[Saved entries]

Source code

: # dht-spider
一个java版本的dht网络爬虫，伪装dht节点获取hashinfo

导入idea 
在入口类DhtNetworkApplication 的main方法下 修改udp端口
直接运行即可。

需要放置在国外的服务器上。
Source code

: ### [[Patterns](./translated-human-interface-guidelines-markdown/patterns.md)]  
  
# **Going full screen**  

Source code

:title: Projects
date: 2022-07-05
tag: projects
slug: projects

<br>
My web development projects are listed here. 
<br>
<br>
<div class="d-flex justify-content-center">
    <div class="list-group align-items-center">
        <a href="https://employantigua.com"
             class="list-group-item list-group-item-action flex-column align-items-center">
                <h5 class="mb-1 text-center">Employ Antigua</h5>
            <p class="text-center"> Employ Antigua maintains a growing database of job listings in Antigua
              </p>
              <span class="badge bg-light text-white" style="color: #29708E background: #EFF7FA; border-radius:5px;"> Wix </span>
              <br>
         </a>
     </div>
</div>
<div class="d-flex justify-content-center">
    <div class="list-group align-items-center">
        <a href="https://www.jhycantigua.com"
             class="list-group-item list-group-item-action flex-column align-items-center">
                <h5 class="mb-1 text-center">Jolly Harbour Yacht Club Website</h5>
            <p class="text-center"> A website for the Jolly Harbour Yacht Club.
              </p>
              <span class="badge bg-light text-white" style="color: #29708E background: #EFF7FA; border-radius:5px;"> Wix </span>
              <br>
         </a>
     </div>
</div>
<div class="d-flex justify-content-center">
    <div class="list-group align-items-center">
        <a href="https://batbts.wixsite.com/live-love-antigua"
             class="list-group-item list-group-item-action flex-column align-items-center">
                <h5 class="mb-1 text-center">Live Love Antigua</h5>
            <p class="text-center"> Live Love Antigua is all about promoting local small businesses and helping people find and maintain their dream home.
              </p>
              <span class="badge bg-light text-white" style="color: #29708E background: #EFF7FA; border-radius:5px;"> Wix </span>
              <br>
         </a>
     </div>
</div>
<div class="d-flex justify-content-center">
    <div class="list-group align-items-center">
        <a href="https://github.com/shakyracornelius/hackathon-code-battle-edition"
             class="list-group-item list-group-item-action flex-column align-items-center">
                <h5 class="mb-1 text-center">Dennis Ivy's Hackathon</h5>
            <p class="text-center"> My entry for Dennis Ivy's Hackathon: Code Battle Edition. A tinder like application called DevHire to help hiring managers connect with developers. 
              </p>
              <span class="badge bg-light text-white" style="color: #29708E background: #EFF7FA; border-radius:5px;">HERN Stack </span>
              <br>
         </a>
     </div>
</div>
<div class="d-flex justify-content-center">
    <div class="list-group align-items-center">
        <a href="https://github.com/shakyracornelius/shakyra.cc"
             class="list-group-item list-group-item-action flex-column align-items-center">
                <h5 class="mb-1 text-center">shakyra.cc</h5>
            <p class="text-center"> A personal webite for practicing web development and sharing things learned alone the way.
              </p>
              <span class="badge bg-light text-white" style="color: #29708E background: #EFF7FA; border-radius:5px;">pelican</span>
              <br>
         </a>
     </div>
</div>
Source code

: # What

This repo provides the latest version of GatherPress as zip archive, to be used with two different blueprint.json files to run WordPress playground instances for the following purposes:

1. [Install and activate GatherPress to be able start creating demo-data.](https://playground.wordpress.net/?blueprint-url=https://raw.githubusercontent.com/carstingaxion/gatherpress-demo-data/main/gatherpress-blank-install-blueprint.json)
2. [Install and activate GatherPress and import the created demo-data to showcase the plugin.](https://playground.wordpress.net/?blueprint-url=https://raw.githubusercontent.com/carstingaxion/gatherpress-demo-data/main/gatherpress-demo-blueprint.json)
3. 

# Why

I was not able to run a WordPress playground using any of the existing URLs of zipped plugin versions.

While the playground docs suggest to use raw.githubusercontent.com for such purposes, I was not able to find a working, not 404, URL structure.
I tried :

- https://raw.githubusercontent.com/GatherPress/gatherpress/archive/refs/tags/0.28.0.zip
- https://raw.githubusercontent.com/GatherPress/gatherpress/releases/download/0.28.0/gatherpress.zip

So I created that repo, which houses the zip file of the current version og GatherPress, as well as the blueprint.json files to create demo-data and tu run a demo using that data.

*Instructions for the task*
Could you print every record above exactly as it appears?

*Solution to this task*
Source code

: # dht-spider
一个java版本的dht网络爬虫，伪装dht节点获取hashinfo

导入idea 
在入口类DhtNetworkApplication 的main方法下 修改udp端口
直接运行即可。

需要放置在国外的服务器上。
Source code

: ### [[Patterns](./translated-human-interface-guidelines-markdown/patterns.md)]  
  
# **Going full screen**  

Source code

:title: Projects
date: 2022-07-05
tag: projects
slug: projects

<br>
My web development projects are listed here. 
<br>
<br>
<div class="d-flex justify-content-center">
    <div class="list-group align-items-center">
        <a href="https://employantigua.com"
             class="list-group-item list-group-item-action flex-column align-items-center">
                <h5 class="mb-1 text-center">Employ Antigua</h5>
            <p class="text-center"> Employ Antigua maintains a growing database of job listings in Antigua
              </p>
              <span class="badge bg-light text-white" style="color: #29708E background: #EFF7FA; border-radius:5px;"> Wix </span>
              <br>
         </a>
     </div>
</div>
<div class="d-flex justify-content-center">
    <div class="list-group align-items-center">
        <a href="https://www.jhycantigua.com"
             class="list-group-item list-group-item-action flex-column align-items-center">
                <h5 class="mb-1 text-center">Jolly Harbour Yacht Club Website</h5>
            <p class="text-center"> A website for the Jolly Harbour Yacht Club.
              </p>
              <span class="badge bg-light text-white" style="color: #29708E background: #EFF7FA; border-radius:5px;"> Wix </span>
              <br>
         </a>
     </div>
</div>
<div class="d-flex justify-content-center">
    <div class="list-group align-items-center">
        <a href="https://batbts.wixsite.com/live-love-antigua"
             class="list-group-item list-group-item-action flex-column align-items-center">
                <h5 class="mb-1 text-center">Live Love Antigua</h5>
            <p class="text-center"> Live Love Antigua is all about promoting local small businesses and helping people find and maintain their dream home.
              </p>
              <span class="badge bg-light text-white" style="color: #29708E background: #EFF7FA; border-radius:5px;"> Wix </span>
              <br>
         </a>
     </div>
</div>
<div class="d-flex justify-content-center">
    <div class="list-group align-items-center">
        <a href="https://github.com/shakyracornelius/hackathon-code-battle-edition"
             class="list-group-item list-group-item-action flex-column align-items-center">
                <h5 class="mb-1 text-center">Dennis Ivy's Hackathon</h5>
            <p class="text-center"> My entry for Dennis Ivy's Hackathon: Code Battle Edition. A tinder like application called DevHire to help hiring managers connect with developers. 
              </p>
              <span class="badge bg-light text-white" style="color: #29708E background: #EFF7FA; border-radius:5px;">HERN Stack </span>
              <br>
         </a>
     </div>
</div>
<div class="d-flex justify-content-center">
    <div class="list-group align-items-center">
        <a href="https://github.com/shakyracornelius/shakyra.cc"
             class="list-group-item list-group-item-action flex-column align-items-center">
                <h5 class="mb-1 text-center">shakyra.cc</h5>
            <p class="text-center"> A personal webite for practicing web development and sharing things learned alone the way.
              </p>
              <span class="badge bg-light text-white" style="color: #29708E background: #EFF7FA; border-radius:5px;">pelican</span>
              <br>
         </a>
     </div>
</div>
Source code

: # What

This repo provides the latest version of GatherPress as zip archive, to be used with two different blueprint.json files to run WordPress playground instances for the following purposes:

1. [Install and activate GatherPress to be able start creating demo-data.](https://playground.wordpress.net/?blueprint-url=https://raw.githubusercontent.com/carstingaxion/gatherpress-demo-data/main/gatherpress-blank-install-blueprint.json)
2. [Install and activate GatherPress and import the created demo-data to showcase the plugin.](https://playground.wordpress.net/?blueprint-url=https://raw.githubusercontent.com/carstingaxion/gatherpress-demo-data/main/gatherpress-demo-blueprint.json)
3. 

# Why

I was not able to run a WordPress playground using any of the existing URLs of zipped plugin versions.

While the playground docs suggest to use raw.githubusercontent.com for such purposes, I was not able to find a working, not 404, URL structure.
I tried :

- https://raw.githubusercontent.com/GatherPress/gatherpress/archive/refs/tags/0.28.0.zip
- https://raw.githubusercontent.com/GatherPress/gatherpress/releases/download/0.28.0/gatherpress.zip

So I created that repo, which houses the zip file of the current version og GatherPress, as well as the blueprint.json files to create demo-data and tu run a demo using that data.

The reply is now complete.